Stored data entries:
################
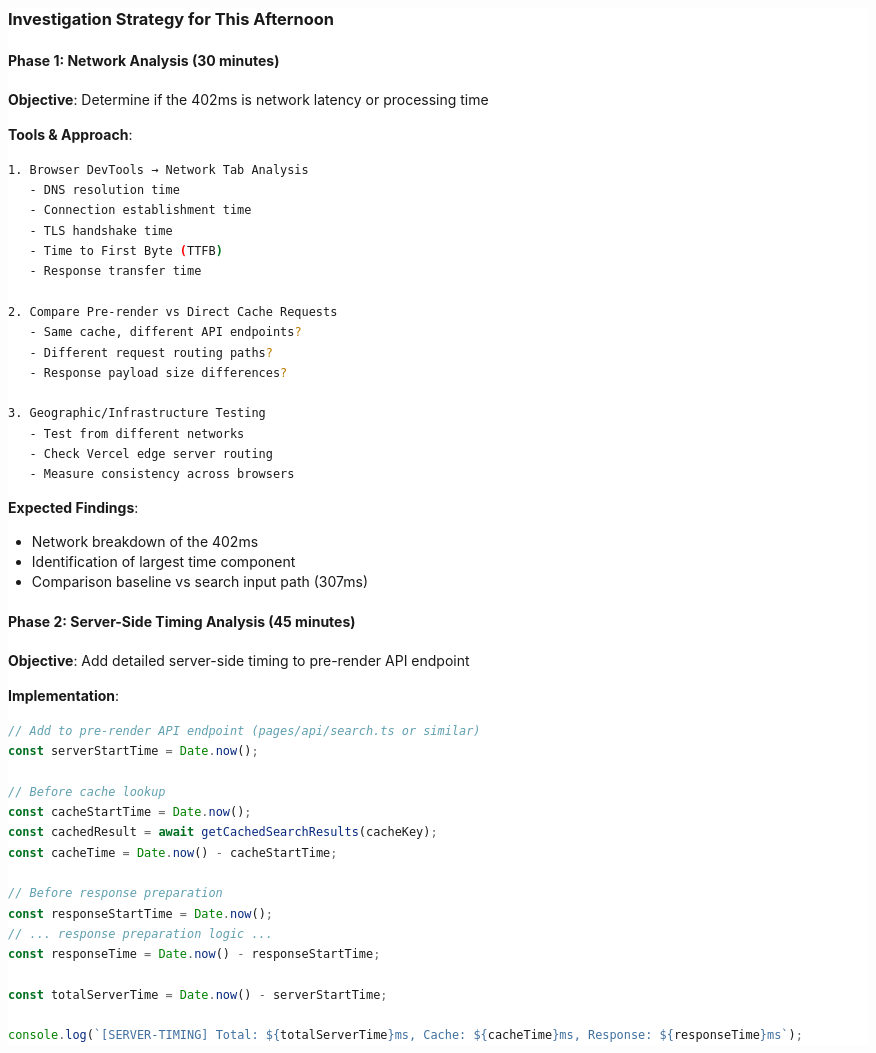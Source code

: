 ### **Investigation Strategy for This Afternoon**

#### **Phase 1: Network Analysis (30 minutes)**
**Objective**: Determine if the 402ms is network latency or processing time

**Tools & Approach**:
```bash
1. Browser DevTools → Network Tab Analysis
   - DNS resolution time
   - Connection establishment time  
   - TLS handshake time
   - Time to First Byte (TTFB)
   - Response transfer time

2. Compare Pre-render vs Direct Cache Requests
   - Same cache, different API endpoints?
   - Different request routing paths?
   - Response payload size differences?

3. Geographic/Infrastructure Testing
   - Test from different networks
   - Check Vercel edge server routing
   - Measure consistency across browsers
```

**Expected Findings**:
- Network breakdown of the 402ms
- Identification of largest time component
- Comparison baseline vs search input path (307ms)

#### **Phase 2: Server-Side Timing Analysis (45 minutes)**
**Objective**: Add detailed server-side timing to pre-render API endpoint

**Implementation**:
```javascript
// Add to pre-render API endpoint (pages/api/search.ts or similar)
const serverStartTime = Date.now();

// Before cache lookup
const cacheStartTime = Date.now();
const cachedResult = await getCachedSearchResults(cacheKey);
const cacheTime = Date.now() - cacheStartTime;

// Before response preparation  
const responseStartTime = Date.now();
// ... response preparation logic ...
const responseTime = Date.now() - responseStartTime;

const totalServerTime = Date.now() - serverStartTime;

console.log(`[SERVER-TIMING] Total: ${totalServerTime}ms, Cache: ${cacheTime}ms, Response: ${responseTime}ms`);
```
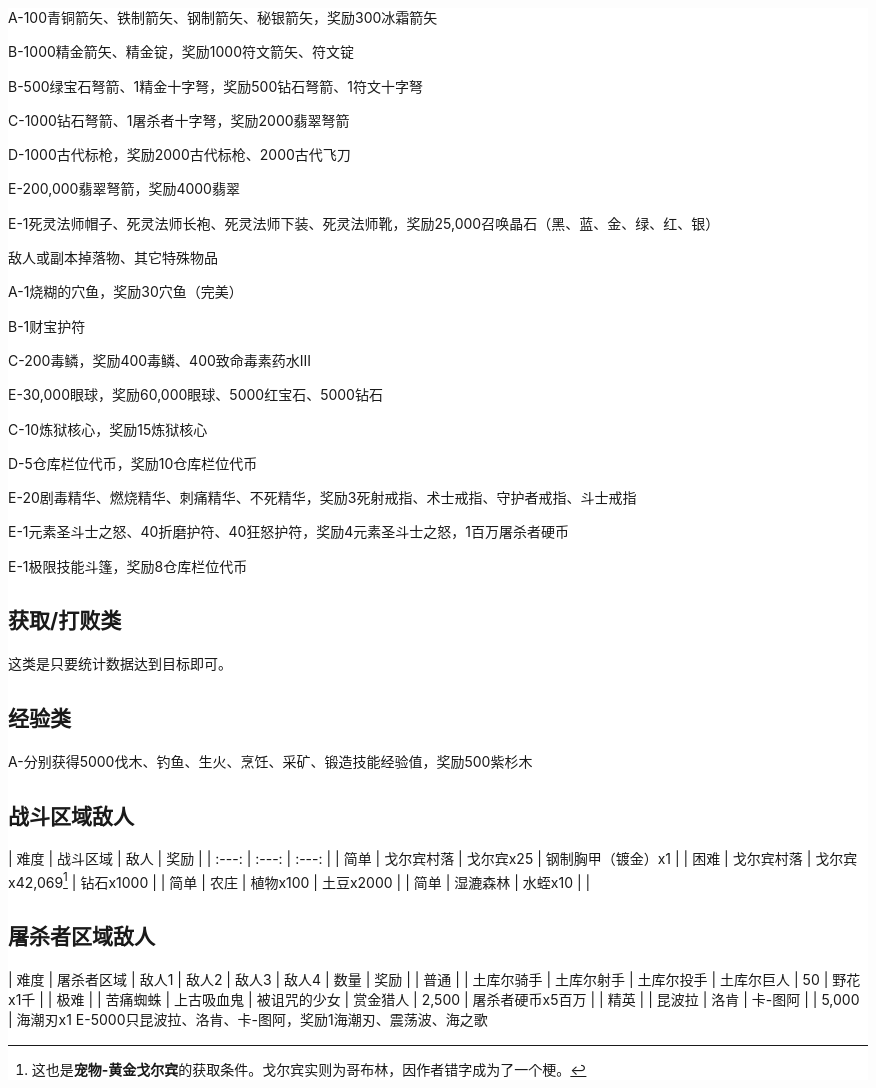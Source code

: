 A-100青铜箭矢、铁制箭矢、钢制箭矢、秘银箭矢，奖励300冰霜箭矢

B-1000精金箭矢、精金锭，奖励1000符文箭矢、符文锭

B-500绿宝石弩箭、1精金十字弩，奖励500钻石弩箭、1符文十字弩

C-1000钻石弩箭、1屠杀者十字弩，奖励2000翡翠弩箭

D-1000古代标枪，奖励2000古代标枪、2000古代飞刀

E-200,000翡翠弩箭，奖励4000翡翠

E-1死灵法师帽子、死灵法师长袍、死灵法师下装、死灵法师靴，奖励25,000召唤晶石（黑、蓝、金、绿、红、银）

敌人或副本掉落物、其它特殊物品

A-1烧糊的穴鱼，奖励30穴鱼（完美）

B-1财宝护符

C-200毒鳞，奖励400毒鳞、400致命毒素药水III

E-30,000眼球，奖励60,000眼球、5000红宝石、5000钻石

C-10炼狱核心，奖励15炼狱核心

D-5仓库栏位代币，奖励10仓库栏位代币

E-20剧毒精华、燃烧精华、刺痛精华、不死精华，奖励3死射戒指、术士戒指、守护者戒指、斗士戒指

E-1元素圣斗士之怒、40折磨护符、40狂怒护符，奖励4元素圣斗士之怒，1百万屠杀者硬币

E-1极限技能斗篷，奖励8仓库栏位代币

## 获取/打败类
这类是只要统计数据达到目标即可。

## 经验类
A-分别获得5000伐木、钓鱼、生火、烹饪、采矿、锻造技能经验值，奖励500紫杉木

## 战斗区域敌人
| 难度 | 战斗区域 | 敌人 | 奖励 |
| :---: | :---: | :---: |
| 简单 | 戈尔宾村落 | 戈尔宾x25 | 钢制胸甲（镀金）x1 |
| 困难 | 戈尔宾村落 | 戈尔宾x42,069[^1] | 钻石x1000 |
| 简单 | 农庄 | 植物x100 | 土豆x2000 |
| 简单 | 湿漉森林 | 水蛭x10 | |
[^1]: 这也是**宠物-黄金戈尔宾**的获取条件。戈尔宾实则为哥布林，因作者错字成为了一个梗。

## 屠杀者区域敌人
| 难度 | 屠杀者区域 | 敌人1 | 敌人2 | 敌人3 | 敌人4 | 数量 | 奖励 |
| 普通 | | 土库尔骑手 | 土库尔射手 | 土库尔投手 | 土库尔巨人 | 50 | 野花x1千 |
| 极难 | | 苦痛蜘蛛 | 上古吸血鬼 | 被诅咒的少女 | 赏金猎人 | 2,500 | 屠杀者硬币x5百万 |
| 精英 | | 昆波拉 | 洛肯 | 卡-图阿 | | 5,000 | 海潮刃x1
E-5000只昆波拉、洛肯、卡-图阿，奖励1海潮刃、震荡波、海之歌
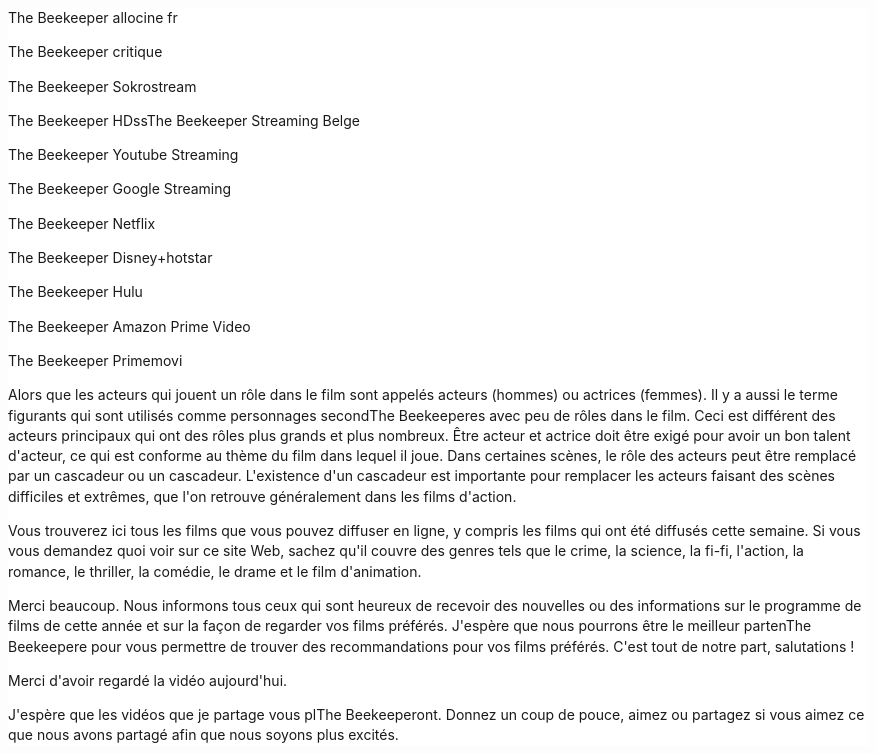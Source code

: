 <p dir="auto">The Beekeeper allocine fr</p>
<p dir="auto">The Beekeeper critique</p>
<p dir="auto">The Beekeeper Sokrostream</p>
<p dir="auto">The Beekeeper HDssThe Beekeeper Streaming Belge</p>
<p dir="auto">The Beekeeper Youtube Streaming</p>
<p dir="auto">The Beekeeper Google Streaming</p>
<p dir="auto">The Beekeeper Netflix</p>
<p dir="auto">The Beekeeper Disney+hotstar</p>
<p dir="auto">The Beekeeper Hulu</p>
<p dir="auto">The Beekeeper Amazon Prime Video</p>
<p dir="auto">The Beekeeper Primemovi</p>
<p dir="auto">Alors que les acteurs qui jouent un rôle dans le film sont appelés acteurs (hommes) ou actrices (femmes). Il y a aussi le terme figurants qui sont utilisés comme personnages secondThe Beekeeperes avec peu de rôles dans le film. Ceci est différent des acteurs principaux qui ont des rôles plus grands et plus nombreux. Être acteur et actrice doit être exigé pour avoir un bon talent d'acteur, ce qui est conforme au thème du film dans lequel il joue. Dans certaines scènes, le rôle des acteurs peut être remplacé par un cascadeur ou un cascadeur. L'existence d'un cascadeur est importante pour remplacer les acteurs faisant des scènes difficiles et extrêmes, que l'on retrouve généralement dans les films d'action.</p>
<p dir="auto">Vous trouverez ici tous les films que vous pouvez diffuser en ligne, y compris les films qui ont été diffusés cette semaine. Si vous vous demandez quoi voir sur ce site Web, sachez qu'il couvre des genres tels que le crime, la science, la fi-fi, l'action, la romance, le thriller, la comédie, le drame et le film d'animation.</p>
<p dir="auto">Merci beaucoup. Nous informons tous ceux qui sont heureux de recevoir des nouvelles ou des informations sur le programme de films de cette année et sur la façon de regarder vos films préférés. J'espère que nous pourrons être le meilleur partenThe Beekeepere pour vous permettre de trouver des recommandations pour vos films préférés. C'est tout de notre part, salutations !</p>
<p dir="auto">Merci d'avoir regardé la vidéo aujourd'hui.</p>
<p dir="auto">J'espère que les vidéos que je partage vous plThe Beekeeperont. Donnez un coup de pouce, aimez ou partagez si vous aimez ce que nous avons partagé afin que nous soyons plus excités.</p>
</article>

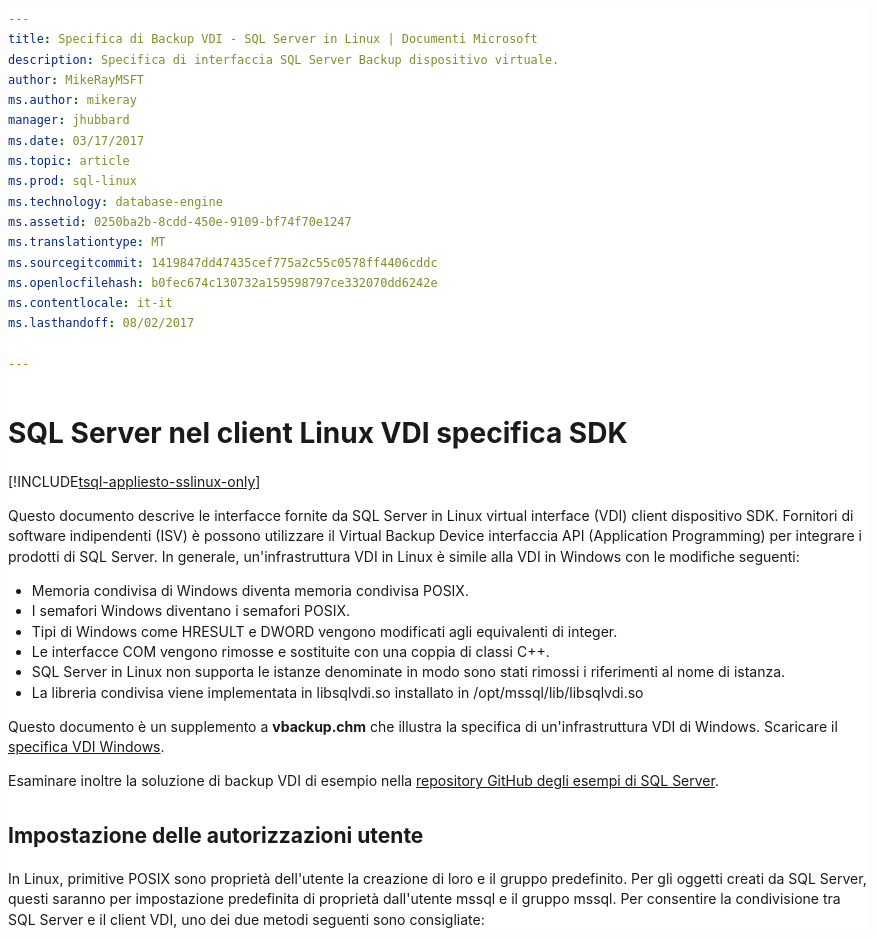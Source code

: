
 ```yaml
---
title: Specifica di Backup VDI - SQL Server in Linux | Documenti Microsoft
description: Specifica di interfaccia SQL Server Backup dispositivo virtuale.
author: MikeRayMSFT
ms.author: mikeray
manager: jhubbard
ms.date: 03/17/2017
ms.topic: article
ms.prod: sql-linux
ms.technology: database-engine
ms.assetid: 0250ba2b-8cdd-450e-9109-bf74f70e1247
ms.translationtype: MT
ms.sourcegitcommit: 1419847dd47435cef775a2c55c0578ff4406cddc
ms.openlocfilehash: b0fec674c130732a159598797ce332070dd6242e
ms.contentlocale: it-it
ms.lasthandoff: 08/02/2017

---
```

# <a name="sql-server-on-linux-vdi-client-sdk-specification"></a>SQL Server nel client Linux VDI specifica SDK

[!INCLUDE[tsql-appliesto-sslinux-only](../includes/tsql-appliesto-sslinux-only.md)]

Questo documento descrive le interfacce fornite da SQL Server in Linux virtual interface (VDI) client dispositivo SDK. Fornitori di software indipendenti (ISV) è possono utilizzare il Virtual Backup Device interfaccia API (Application Programming) per integrare i prodotti di SQL Server. In generale, un'infrastruttura VDI in Linux è simile alla VDI in Windows con le modifiche seguenti:

- Memoria condivisa di Windows diventa memoria condivisa POSIX.
- I semafori Windows diventano i semafori POSIX.
- Tipi di Windows come HRESULT e DWORD vengono modificati agli equivalenti di integer.
- Le interfacce COM vengono rimosse e sostituite con una coppia di classi C++.
- SQL Server in Linux non supporta le istanze denominate in modo sono stati rimossi i riferimenti al nome di istanza. 
- La libreria condivisa viene implementata in libsqlvdi.so installato in /opt/mssql/lib/libsqlvdi.so

Questo documento è un supplemento a **vbackup.chm** che illustra la specifica di un'infrastruttura VDI di Windows. Scaricare il [specifica VDI Windows](http://www.microsoft.com/download/details.aspx?id=17282).

Esaminare inoltre la soluzione di backup VDI di esempio nella [repository GitHub degli esempi di SQL Server](http://github.com/Microsoft/sql-server-samples/tree/master/samples/features/sqlvdi-linux).

## <a name="user-permissions-setup"></a>Impostazione delle autorizzazioni utente

In Linux, primitive POSIX sono proprietà dell'utente la creazione di loro e il gruppo predefinito. Per gli oggetti creati da SQL Server, questi saranno per impostazione predefinita di proprietà dall'utente mssql e il gruppo mssql. Per consentire la condivisione tra SQL Server e il client VDI, uno dei due metodi seguenti sono consigliate:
################
Using the records above, copy word for word the line with "E-1极限技能斗篷，奖励8仓库栏位代币", the line with "湿漉森林 | 水蛭x10 | |", and every line between them.

(Task output)
E-1极限技能斗篷，奖励8仓库栏位代币

## 获取/打败类
这类是只要统计数据达到目标即可。

## 经验类
A-分别获得5000伐木、钓鱼、生火、烹饪、采矿、锻造技能经验值，奖励500紫杉木

## 战斗区域敌人
| 难度 | 战斗区域 | 敌人 | 奖励 |
| :---: | :---: | :---: |
| 简单 | 戈尔宾村落 | 戈尔宾x25 | 钢制胸甲（镀金）x1 |
| 困难 | 戈尔宾村落 | 戈尔宾x42,069[^1] | 钻石x1000 |
| 简单 | 农庄 | 植物x100 | 土豆x2000 |
| 简单 | 湿漉森林 | 水蛭x10 | |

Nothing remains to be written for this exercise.